De 2ª a 6ª, às 11h00 e 15h00 (para escolas mediante reserva prévia); Sábados, Domingos e Feriados às 15h00


3 comentários:

Ida disse...

Estes posts estão preciosos e nada banais. Nos últimos anos, tinha me acostumado à banalização com que tratam, muitas vezes, essa obra e tu me fizeste recobrar a magia das primeiras leituras, décadas atrás. Obrigada, a beleza e a magia me invadiram na madrugada insone.

PS: Por coincidência também estão encenando a história aqui, mas muito estilizada para o meu gosto e, aparentemente, com resultados bem diferentes dos daí.

PS2: A tradução que citas é primorosa e parece ser a mesma que conheci em tempos. O excerto, muito bem escolhido por ti.
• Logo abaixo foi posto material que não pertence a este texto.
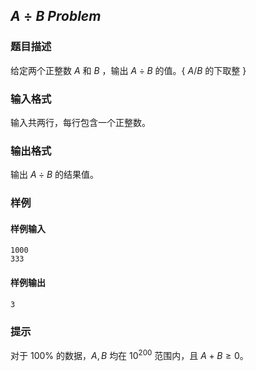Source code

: ## $A \div B$ $Problem$

### 题目描述

给定两个正整数 $A$ 和 $B$ ，输出 $A \div B$ 的值。{ $A/B$  的下取整 }

### 输入格式

输入共两行，每行包含一个正整数。

### 输出格式

输出 $A \div B$ 的结果值。

### 样例

#### 样例输入

```
1000
333
```

#### 样例输出

```
3
```

### 提示

对于 $100 \%$ 的数据，$A, B$ 均在 $10^{200}$ 范围内，且 $A + B \ge 0$。


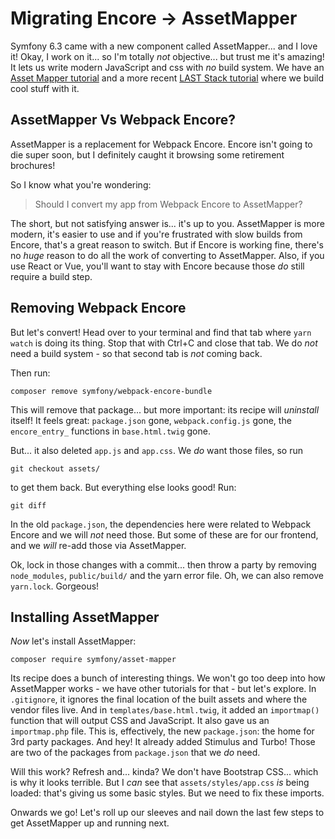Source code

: # Migrating Encore -> AssetMapper

Symfony 6.3 came with a new component called AssetMapper... and I love
it! Okay, I work on it... so I'm totally *not* objective... but trust me it's amazing!
It lets us write modern JavaScript and css with *no* build system. We have an
[Asset Mapper tutorial](https://symfonycasts.com/screencast/asset-mapper)
and a more recent [LAST Stack tutorial](https://symfonycasts.com/screencast/last-stack)
where we build cool stuff with it.

## AssetMapper Vs Webpack Encore?

AssetMapper is a replacement for Webpack Encore. Encore isn't going to die super
soon, but I definitely caught it browsing some retirement brochures!

So I know what you're wondering:

> Should I convert my app from Webpack Encore to AssetMapper?

The short, but not satisfying answer is... it's up to you. AssetMapper is more modern,
it's easier to use and if you're frustrated with slow builds from Encore,
that's a great reason to switch. But if Encore is working fine,
there's no *huge* reason to do all the work of converting to AssetMapper.
Also, if you use React or Vue, you'll want to stay with Encore because those *do*
still require a build step.

## Removing Webpack Encore

But let's convert! Head over to your terminal and find that tab where `yarn watch`
is doing its thing. Stop that with Ctrl+C and close that tab. We do *not* need a
build system - so that second tab is *not* coming back.

Then run:

```terminal
composer remove symfony/webpack-encore-bundle
```

This will remove that package... but more important: its recipe will *uninstall*
itself! It feels great: `package.json` gone, `webpack.config.js` gone, the
`encore_entry_` functions in `base.html.twig` gone.

But... it also deleted `app.js` and `app.css`. We *do* want those files, so run

```terminal
git checkout assets/
```

to get them back. But everything else looks good! Run:

```terminal
git diff
```

In the old `package.json`, the dependencies here were related to Webpack Encore
and we will *not* need those. But some of these are for our frontend, and we
*will* re-add those via AssetMapper.

Ok, lock in those changes with a commit... then throw a party by removing
`node_modules`, `public/build/` and the yarn error file. Oh, we can also remove
`yarn.lock`. Gorgeous!

## Installing AssetMapper

*Now* let's install AssetMapper:

```terminal
composer require symfony/asset-mapper
```

Its recipe does a bunch of interesting things. We won't go too deep into how
AssetMapper works - we have other tutorials for that - but let's explore.
In `.gitignore`, it ignores the final location of the built assets and where
the vendor files live. And in `templates/base.html.twig`, it added an `importmap()`
function that will output CSS and JavaScript. It also gave us an `importmap.php`
file. This is, effectively, the new `package.json`: the home for 3rd party packages.
And hey! It already added Stimulus and Turbo! Those are two of the packages from
`package.json` that we *do* need.

Will this work? Refresh and... kinda? We don't have Bootstrap CSS... which is why
it looks terrible. But I *can* see that `assets/styles/app.css` *is* being loaded:
that's giving us some basic styles. But we need to fix these imports.

Onwards we go! Let's roll up our sleeves and nail down the last few steps to get
AssetMapper up and running next.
PS3: Além desse, também não posso esquecer de: Vol de nuit e Terre des hommes. Ainda que os tenha lido com olhos bem mais adultos, e com menos magia.

Isabel Victor disse...

Que bom ... antes de me deitar, ainda (re)li este maravilhoso excerto do "O principezinho" e ... (re)encantei-me com este cativante "cativa-me".

Boa noite ...

Flávio disse...

Desculpem, mas não gosto do Principezinho. Acho piegas e enfadonho.